Hej,

Från diskussioner med Per Stenström har jag förstått att ARTES önskar ett
förtydligande av vad SICS avser göra inom den del av sin PAMP ansökan som
berör fel tolerans. Nedan har jag försökt sammanställa dylikt. Har ni frågor
eller önskar ytterligare förtydligande så är ni välkomna att maila eller
ringa 070-7531254.

(PS Jag flyger till USA på tisdag och är borta ca 2 1/2 vecka.)

MvH,

Peter Magnusson
SICS



Full System Simulation as a Fault Injection Platform

The growth in the demand for dependable systems continues to be a challenge
for computer architects and systems engineers. Computers employed in
critical applications typically incorporate redundancy to tolerate faults,
as well as capabilities for detecting, locating, isolating, and recovering
from errors. A fault-tolerant system's ability to handle errors must be
validated to ensure that the system will provide the desired level of
reliability. Fault injection - the deliberate insertion of faults into an
operational system to determine its response - offers an effective solution
to this problem (Clark and Pradhan, 1995).
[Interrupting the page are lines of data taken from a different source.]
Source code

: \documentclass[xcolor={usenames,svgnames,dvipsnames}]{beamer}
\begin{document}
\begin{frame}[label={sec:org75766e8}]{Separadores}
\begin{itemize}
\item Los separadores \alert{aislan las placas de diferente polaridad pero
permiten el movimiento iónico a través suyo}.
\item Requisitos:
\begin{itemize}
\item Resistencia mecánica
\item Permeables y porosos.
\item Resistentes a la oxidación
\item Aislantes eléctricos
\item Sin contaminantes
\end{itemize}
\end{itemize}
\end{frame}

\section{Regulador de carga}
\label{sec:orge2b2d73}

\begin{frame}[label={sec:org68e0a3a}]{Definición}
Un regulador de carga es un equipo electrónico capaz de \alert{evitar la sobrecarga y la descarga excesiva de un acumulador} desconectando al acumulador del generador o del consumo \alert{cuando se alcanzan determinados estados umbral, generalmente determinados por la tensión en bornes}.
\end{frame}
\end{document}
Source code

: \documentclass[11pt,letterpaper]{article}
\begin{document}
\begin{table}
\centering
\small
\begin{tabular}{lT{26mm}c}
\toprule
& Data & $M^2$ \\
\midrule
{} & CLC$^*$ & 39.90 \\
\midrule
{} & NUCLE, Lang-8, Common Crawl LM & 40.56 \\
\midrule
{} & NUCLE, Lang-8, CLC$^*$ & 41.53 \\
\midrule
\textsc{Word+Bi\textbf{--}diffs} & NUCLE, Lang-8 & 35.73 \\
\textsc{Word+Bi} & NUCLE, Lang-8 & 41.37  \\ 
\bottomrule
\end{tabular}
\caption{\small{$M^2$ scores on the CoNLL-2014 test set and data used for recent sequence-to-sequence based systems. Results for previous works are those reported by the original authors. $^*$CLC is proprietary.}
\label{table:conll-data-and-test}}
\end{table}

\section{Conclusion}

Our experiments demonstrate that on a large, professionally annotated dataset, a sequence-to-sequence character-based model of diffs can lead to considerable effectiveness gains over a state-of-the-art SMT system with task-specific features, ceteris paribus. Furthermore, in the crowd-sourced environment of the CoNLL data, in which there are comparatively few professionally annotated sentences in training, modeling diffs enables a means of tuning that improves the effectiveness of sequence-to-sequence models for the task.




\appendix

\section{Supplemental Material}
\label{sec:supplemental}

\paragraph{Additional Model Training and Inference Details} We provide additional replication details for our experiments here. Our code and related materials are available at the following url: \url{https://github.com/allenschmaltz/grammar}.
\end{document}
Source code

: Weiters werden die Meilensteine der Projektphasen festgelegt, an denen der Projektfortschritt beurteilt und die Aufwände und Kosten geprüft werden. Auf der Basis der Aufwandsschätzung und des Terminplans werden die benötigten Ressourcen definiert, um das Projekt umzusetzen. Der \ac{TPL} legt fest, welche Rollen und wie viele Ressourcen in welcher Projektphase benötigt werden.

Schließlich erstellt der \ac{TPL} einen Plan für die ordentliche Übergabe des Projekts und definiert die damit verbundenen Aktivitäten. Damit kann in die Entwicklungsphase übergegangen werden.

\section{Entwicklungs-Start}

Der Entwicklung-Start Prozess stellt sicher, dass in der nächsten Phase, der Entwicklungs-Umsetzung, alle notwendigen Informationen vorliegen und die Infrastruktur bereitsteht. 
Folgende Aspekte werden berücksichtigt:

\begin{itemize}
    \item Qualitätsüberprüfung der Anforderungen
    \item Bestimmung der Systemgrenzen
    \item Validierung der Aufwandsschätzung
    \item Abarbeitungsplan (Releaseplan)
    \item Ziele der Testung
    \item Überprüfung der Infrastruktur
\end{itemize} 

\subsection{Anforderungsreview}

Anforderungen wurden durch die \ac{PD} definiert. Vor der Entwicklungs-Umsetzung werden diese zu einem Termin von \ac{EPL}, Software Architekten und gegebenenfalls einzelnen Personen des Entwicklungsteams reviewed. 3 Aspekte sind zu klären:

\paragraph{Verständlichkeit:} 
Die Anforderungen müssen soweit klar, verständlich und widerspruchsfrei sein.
Fault injection experiments can be classified according to three general
attributes: system abstraction, fault model and injection method, and
dependability measure (Clark and Pradhan). Fault-injection studies have
traditionally been performed on actual systems. The continuing integration
of system logic, and increasing use of off-the-shelf components (COTS),
increases the obscurity of real systems, making this approach more difficult
with each generation of system (Kanawati et al, 1995). This development has
prompted an increasing use of simulation as a fault injection platform
(Goswami et al, 1997).

As a system abstraction for fault-injection experiments, the simulation
approaches that have been described in the open litterature have avoided
modeling a complete system, even at the functional level. Such a simulation
would include a complete set of device models at the kernel-level interface,
i.e. at the level of operating system device drivers. It would be capable of
running unmodified operating system binaries, with a complete and realistic
set of application programs, server processes, libraries, etc, running on
top of the operating system.

The avoidance of a complete system model is understandable, since it is a
significant engineering effort. Only recently have simulators in academia
been capable of running a realistic workload: SimICS in 1997 (Magnusson et
al, 1998) and SimOS in 1998 (Herrod, 1998). Both projects have absorbed
double-digit man-year efforts.

The work behind SimICS and SimOS was motivated by computer architecture
studies. Previous techniques were limited to toy benchmarks, and there was a
need to run realistic workloads: real operating systems, full SPECint95
suite, TPC-C and TPC-D benchmarks with commercial database servers, and
internet servers.

A complete system model at the instruction level can provide a platform for
fault-injection studies for a category of tests that have not been possible
to explore before, namely the interaction of actual unmodified real-world
application binaries with the operating system as well as with all of the
hardware elements. There are many benefits of such a platform: it would
allow fault-injection studies of nearly finalized complete systems prior to
their availability, and irregardless of their observability, and it
simplifies and generalizes the applicable error models in comparison to what
existing software-based tools such as FERRARI or DEPEND can support.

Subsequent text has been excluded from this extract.